Migrating ActiveRecord STI to Ecto (pt. 1)

From ActiveRecord STI to Ecto embedded schemas

Almost three years have passed since I wrote a post about Rails STI with PostgreSQL hstore. At that time I was building a platform called Eventos Talento IT which started as a place where developers could participate in raffles to win tickets for tech events, but we have ended up raffling books and courses as well. In the mentioned post, I explain how to achieve STI in Rails and PostgreSQL thanks to Postgres's hstore type. After these years, we want to make some improvements in the platform, so instead of updating the old codebase, I can't resist redoing everything in Elixir and, of course, Elm.
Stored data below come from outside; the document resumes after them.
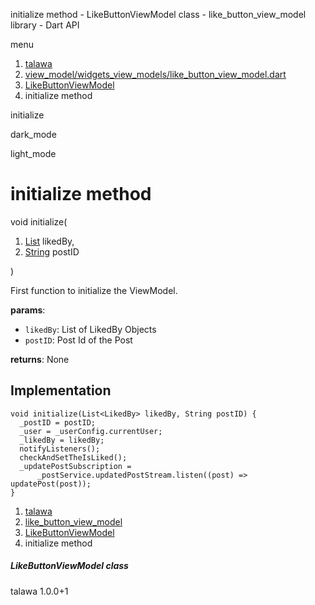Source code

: 




initialize method - LikeButtonViewModel class - like\_button\_view\_model library - Dart API







menu

1. [talawa](../../index.html)
2. [view\_model/widgets\_view\_models/like\_button\_view\_model.dart](../../file-___home_harshil_Desktop_open-source_palisadoes_talawa_lib_view_model_widgets_view_models_like_button_view_model/)
3. [LikeButtonViewModel](../../file-___home_harshil_Desktop_open-source_palisadoes_talawa_lib_view_model_widgets_view_models_like_button_view_model/LikeButtonViewModel-class.html)
4. initialize method

initialize


dark\_mode

light\_mode




# initialize method


void
initialize(

1. [List](https://api.flutter.dev/flutter/dart-core/List-class.html) likedBy,
2. [String](https://api.flutter.dev/flutter/dart-core/String-class.html) postID

)

First function to initialize the ViewModel.

**params**:

* `likedBy`: List of LikedBy Objects
* `postID`: Post Id of the Post

**returns**:
None


## Implementation

```
void initialize(List<LikedBy> likedBy, String postID) {
  _postID = postID;
  _user = _userConfig.currentUser;
  _likedBy = likedBy;
  notifyListeners();
  checkAndSetTheIsLiked();
  _updatePostSubscription =
      _postService.updatedPostStream.listen((post) => updatePost(post));
}
```

 


1. [talawa](../../index.html)
2. [like\_button\_view\_model](../../file-___home_harshil_Desktop_open-source_palisadoes_talawa_lib_view_model_widgets_view_models_like_button_view_model/)
3. [LikeButtonViewModel](../../file-___home_harshil_Desktop_open-source_palisadoes_talawa_lib_view_model_widgets_view_models_like_button_view_model/LikeButtonViewModel-class.html)
4. initialize method

##### LikeButtonViewModel class





talawa
1.0.0+1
After taking a look at the original Rails project and recalling the schema and models, I have encountered the first problem in regards to migrating ActiveRecord models to Ecto schemas, inheritance. In the old Rails project we have the following models:

# app/models/item.rb

# == Schema Information
#
# Table name: items
#
#  id          :integer          not null, primary key
#  name        :string           not null
#  description :text
#  site_url    :string
#  image       :string
#  raffle_date :date
#  raffled_at  :datetime
#  created_at  :datetime         not null
#  updated_at  :datetime         not null
#  type        :string           not null
#  data        :hstore
#
# Indexes
#
#  index_items_on_data  (data)
#

class Item < ActiveRecord::Base
  # Validations
  validates :name, :raffle_date, presence: true
end

# app/models/book.rb

class Book < Item
  store_accessor :data, :author

  # Validations
  validates :author, presence: true
end

# app/models/event.rb

class Event < Item
  store_accessor :data, :start_date, :end_date, :location

  # Validations
  validates :start_date, :end_date, :location, presence: true
end

The Item model has the basic structure with the shared fields for Book and Event, and the field type specifies which item type is going to be. Both Event and Book inherit from Item defining their specific fields in the store_accessor function and their validation rules, which will be checked along with the common rules when needed. In regards to Rails and ActiveRecord, this is pretty much it, thanks to a lot of black magic going on in the background. So, how can we achieve something similar with Ecto?

Defining the table

Let's start by preparing the new schema table to mirror. To make this work correctly it, is essential that the field type is adequately defined and it only contains the values that we need. Of course, there are multiple ways of achieving this, but last week my good friend Oscar told me about the EctoEnum library, which adds support for enums in Ecto schemas, and looks like an excellent opportunity for trying it out. To install it we need to add it in the mix.exs file of the project:

# mix.exs

defmodule TalentoItSchema.Mixfile do
  use Mix.Project

  # ...

  defp deps do
    [
      ...
      {:ecto_enum, "~> 1.0"}
    ]
  end

  # ...
end

Next, we have to create a module to define our different enums:

# talento_it_schema/lib/talento_it_schema/ecto_enums.ex

defmodule TalentoItSchema.EctoEnums do
  import EctoEnum

  defenum ItemTypeEnum, :item_type, [:book, :event]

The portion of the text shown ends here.